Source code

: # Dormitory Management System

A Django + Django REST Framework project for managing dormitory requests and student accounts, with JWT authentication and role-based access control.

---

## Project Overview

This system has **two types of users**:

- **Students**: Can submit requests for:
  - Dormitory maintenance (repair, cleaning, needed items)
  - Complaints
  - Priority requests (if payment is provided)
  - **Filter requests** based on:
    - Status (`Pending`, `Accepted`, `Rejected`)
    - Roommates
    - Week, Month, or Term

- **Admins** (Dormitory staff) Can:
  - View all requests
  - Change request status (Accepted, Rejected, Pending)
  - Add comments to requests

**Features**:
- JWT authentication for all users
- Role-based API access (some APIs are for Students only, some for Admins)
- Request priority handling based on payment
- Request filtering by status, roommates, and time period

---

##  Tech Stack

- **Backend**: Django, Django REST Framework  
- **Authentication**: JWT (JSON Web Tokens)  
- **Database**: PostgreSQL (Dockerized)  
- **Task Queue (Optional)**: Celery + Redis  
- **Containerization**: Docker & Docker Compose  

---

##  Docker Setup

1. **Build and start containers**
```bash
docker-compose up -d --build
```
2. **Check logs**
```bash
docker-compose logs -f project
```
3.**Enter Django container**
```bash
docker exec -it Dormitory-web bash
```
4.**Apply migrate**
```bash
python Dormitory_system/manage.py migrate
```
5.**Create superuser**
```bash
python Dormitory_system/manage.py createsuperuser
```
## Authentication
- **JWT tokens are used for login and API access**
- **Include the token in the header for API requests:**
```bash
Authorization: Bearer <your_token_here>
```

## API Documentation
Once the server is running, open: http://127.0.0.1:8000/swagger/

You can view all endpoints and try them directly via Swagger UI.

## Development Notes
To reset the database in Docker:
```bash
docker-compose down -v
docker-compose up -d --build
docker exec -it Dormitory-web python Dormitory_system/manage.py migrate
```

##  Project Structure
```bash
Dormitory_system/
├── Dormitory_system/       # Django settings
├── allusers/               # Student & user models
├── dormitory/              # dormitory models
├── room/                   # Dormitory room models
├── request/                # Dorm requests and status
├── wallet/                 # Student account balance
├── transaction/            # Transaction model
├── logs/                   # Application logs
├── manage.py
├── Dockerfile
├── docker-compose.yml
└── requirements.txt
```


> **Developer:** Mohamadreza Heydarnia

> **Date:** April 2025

__________________________________________________

Nothing may be left out or altered: reproduce the complete listing.

*Solved exercise:*
Source code

: # Dormitory Management System

A Django + Django REST Framework project for managing dormitory requests and student accounts, with JWT authentication and role-based access control.

---

## Project Overview

This system has **two types of users**:

- **Students**: Can submit requests for:
  - Dormitory maintenance (repair, cleaning, needed items)
  - Complaints
  - Priority requests (if payment is provided)
  - **Filter requests** based on:
    - Status (`Pending`, `Accepted`, `Rejected`)
    - Roommates
    - Week, Month, or Term

- **Admins** (Dormitory staff) Can:
  - View all requests
  - Change request status (Accepted, Rejected, Pending)
  - Add comments to requests

**Features**:
- JWT authentication for all users
- Role-based API access (some APIs are for Students only, some for Admins)
- Request priority handling based on payment
- Request filtering by status, roommates, and time period

---

##  Tech Stack

- **Backend**: Django, Django REST Framework  
- **Authentication**: JWT (JSON Web Tokens)  
- **Database**: PostgreSQL (Dockerized)  
- **Task Queue (Optional)**: Celery + Redis  
- **Containerization**: Docker & Docker Compose  

---

##  Docker Setup

1. **Build and start containers**
```bash
docker-compose up -d --build
```
2. **Check logs**
```bash
docker-compose logs -f project
```
3.**Enter Django container**
```bash
docker exec -it Dormitory-web bash
```
4.**Apply migrate**
```bash
python Dormitory_system/manage.py migrate
```
5.**Create superuser**
```bash
python Dormitory_system/manage.py createsuperuser
```
## Authentication
- **JWT tokens are used for login and API access**
- **Include the token in the header for API requests:**
```bash
Authorization: Bearer <your_token_here>
```

## API Documentation
Once the server is running, open: http://127.0.0.1:8000/swagger/

You can view all endpoints and try them directly via Swagger UI.

## Development Notes
To reset the database in Docker:
```bash
docker-compose down -v
docker-compose up -d --build
docker exec -it Dormitory-web python Dormitory_system/manage.py migrate
```

##  Project Structure
```bash
Dormitory_system/
├── Dormitory_system/       # Django settings
├── allusers/               # Student & user models
├── dormitory/              # dormitory models
├── room/                   # Dormitory room models
├── request/                # Dorm requests and status
├── wallet/                 # Student account balance
├── transaction/            # Transaction model
├── logs/                   # Application logs
├── manage.py
├── Dockerfile
├── docker-compose.yml
└── requirements.txt
```


> **Developer:** Mohamadreza Heydarnia

> **Date:** April 2025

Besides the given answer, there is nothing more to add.